Gaziantep’in yetiştirdiği bestekar ve Türk sanat müziği Sanatçısı Erol Güngör hayatını kaybetti.

 

Sevenlerini derin üzüntüye boğan Erol Güngör’ün cenazesi bugün (23 Şubat)  ikindi namazından sonra  Ataşehir Mehmet Uulu Camii’nden kaldırılacak.

 

Şair, güfte yazarı, besteci. 29 Mayıs, Gaziantep doğumlu. Öğretmen bir anne ve babanın oğludur. Gaziantep Ahmet Çelebi İlkokulunu bitirdikten sonra, lise son sınıfa kadar Gaziantep Lisesinde, son sınıfı da İstanbul Vefa Lisesinde okuyarak bu liseden 1961 yılında mezun oldu.  İstanbul İktisadi ve Ticari Bilimler Yüksek Okulunu bitirdikten (1967) sonra yaklaşık otuz yıl SSK Sigorta Müfettişi olarak görev yaptı ve 2000 yılında emekli oldu. MESAM Denetleme Kurulu, Vefalılar Derneği, İstanbul Gaziantepliler Derneği ve İLESAM üyesidir. İLESAM’ın bir süre İstanbul Şubesi başkanlığını yaptı. 1959 yılı Ağustos ayından beri İstanbul’da oturan Güngör, Nurfer Güngör ile evli; Barış ve Işıl adlarında iki çocuk babasıdır.

 

Şiir yazmaya ortaokul yıllarında başlayan Güngör, 1980 yılından itibaren şarkı sözü türü şiir yazmaya yöneldi. İlk ürünleri Ana dergisinde yer aldı, şiirleri ilerleyen yıllarda birçok antoloji, gazete ve dergide yayımlandı. Gaziantep 27 gazetesinde köşe yazarlığı yaptı. Bu şiirlerinden 64 şiiri bestelenmiştir. “Ömür Geçip Giderken” isimli bir şiir kitabı vardır. Ayrıca, besteci olan Güngör, 100 ü aşkın beste yapmıştır. Bazı eserleri TRT repertuarındadır.

 

Yedi eseri, kaset ve CD’lerde yer aldı, Akçay beste yarışmasında ise üç defa ödül almıştır. Şiir yarışmalarında da aldığı bazı ödülleri bulunmaktadır. Yazar olarak da hikâye, deneme, radyo tiyatrosu oyun türlerinde eserler verdi. Müzikte feyz aldığı hocaları, Ferit Ginol, Şahap Öktem, Fuat Ural, Bülent Oral oldu. Enstrüman olarak ise keman ve mandolin çalan Güngör, 1996 yılından itibaren İstanbul’da ayda bir gün yapılan bir şiir toplantısını yönetti.

 

 

 

Bayramımız Bayram Olsun...

Sevgili Dostlarımın mübarek bayramını kutlar, sağlık ve mutluluklar dilerim.
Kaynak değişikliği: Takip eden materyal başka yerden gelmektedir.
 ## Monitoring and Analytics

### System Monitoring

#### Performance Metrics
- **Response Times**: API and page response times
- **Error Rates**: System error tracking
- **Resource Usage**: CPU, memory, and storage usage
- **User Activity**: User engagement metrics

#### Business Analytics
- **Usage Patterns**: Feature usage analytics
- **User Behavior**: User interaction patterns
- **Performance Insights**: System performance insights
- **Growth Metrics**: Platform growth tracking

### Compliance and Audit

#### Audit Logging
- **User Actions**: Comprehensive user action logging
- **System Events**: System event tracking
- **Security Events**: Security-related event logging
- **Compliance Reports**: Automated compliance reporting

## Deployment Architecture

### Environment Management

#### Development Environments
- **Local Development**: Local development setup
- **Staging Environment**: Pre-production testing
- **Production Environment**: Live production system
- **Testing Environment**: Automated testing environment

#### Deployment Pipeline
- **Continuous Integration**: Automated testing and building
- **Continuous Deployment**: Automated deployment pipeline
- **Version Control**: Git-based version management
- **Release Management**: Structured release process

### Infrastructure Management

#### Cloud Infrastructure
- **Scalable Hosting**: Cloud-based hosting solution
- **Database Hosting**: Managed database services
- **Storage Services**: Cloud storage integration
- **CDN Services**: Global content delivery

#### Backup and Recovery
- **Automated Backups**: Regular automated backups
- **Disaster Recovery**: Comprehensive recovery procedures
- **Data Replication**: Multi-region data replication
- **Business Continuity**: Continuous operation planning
Yüce Allah güzel ülkemizi, her türlü bela ve dertlerden korusun, Çocuklarımız ve torunlarımız nice bayramlar ve güzel günler görsünler inşallah.

(Erol Maraş)

Sizi biraz maziye, eski günlere götüreyim.

Bestekâr Hemşehrimiz Sayın EROL GÜNGÖR'den 1953 yılına ait bir Gaziantep Bayram anısını sanırım zevkle okuyacaksınız.
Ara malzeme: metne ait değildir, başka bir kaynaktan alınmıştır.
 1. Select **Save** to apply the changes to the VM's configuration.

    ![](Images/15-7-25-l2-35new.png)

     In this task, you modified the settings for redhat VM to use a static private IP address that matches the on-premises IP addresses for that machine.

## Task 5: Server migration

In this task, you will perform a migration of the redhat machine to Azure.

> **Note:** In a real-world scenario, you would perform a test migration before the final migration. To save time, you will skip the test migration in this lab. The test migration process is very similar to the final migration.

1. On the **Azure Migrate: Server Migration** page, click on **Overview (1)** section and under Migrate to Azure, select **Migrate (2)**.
68 yıl önce Gaziantep’te bayram günleri nasıldı?

Yıl 1953 bundan tam 68 yıl önce. O tarihte 12 yaşındaydım.

Ramazan bayramını, daha sonra kurban bayramını ve diğer tüm

Milli bayramlarımızı, daha dün gibi hatırlıyorum.

O günün çocukları olarak ne kadar eğlenir, sevinir ve mutlu olurduk.

İnşallah bu günün çocukları da bizden daha mutlu olsunlar.

Eski bayramları babalarından, dedelerinden dinlesinler

En güzel geleneklerimizi, örf ve adetlerimizi devam ettirsinler.

Daha da ileriye götürsünler. 1950’li yıllarda Gaziantep’te ramazan ayında

Özel kâhkeler ve simitler çıkardı. Ördek, kaz, horoz şeklinde

Çocukların severek yediği yumuşak kâhkeler çıkardı.

Üzeri ılık sıvı sade yağla yağlanmış yağlı kâhkeler vardı.

Yine üzeri tamamen susamla kaplanmış küncülü kâhke çıkardı.

Mayıs aylarında taze peynir zamanında peynir yağından yapılmış

Beyti yağlı kâhke yapılırdı. Çok lezzetli idi. Evlerde kış için çarşıdan

Çokça peynir alıp kış ayları için tuzlayıp küplere dolduran aileler,

Bu işlem sırasında çıkan peynir yağından beyti yağlı kâhke yaptırırlardı.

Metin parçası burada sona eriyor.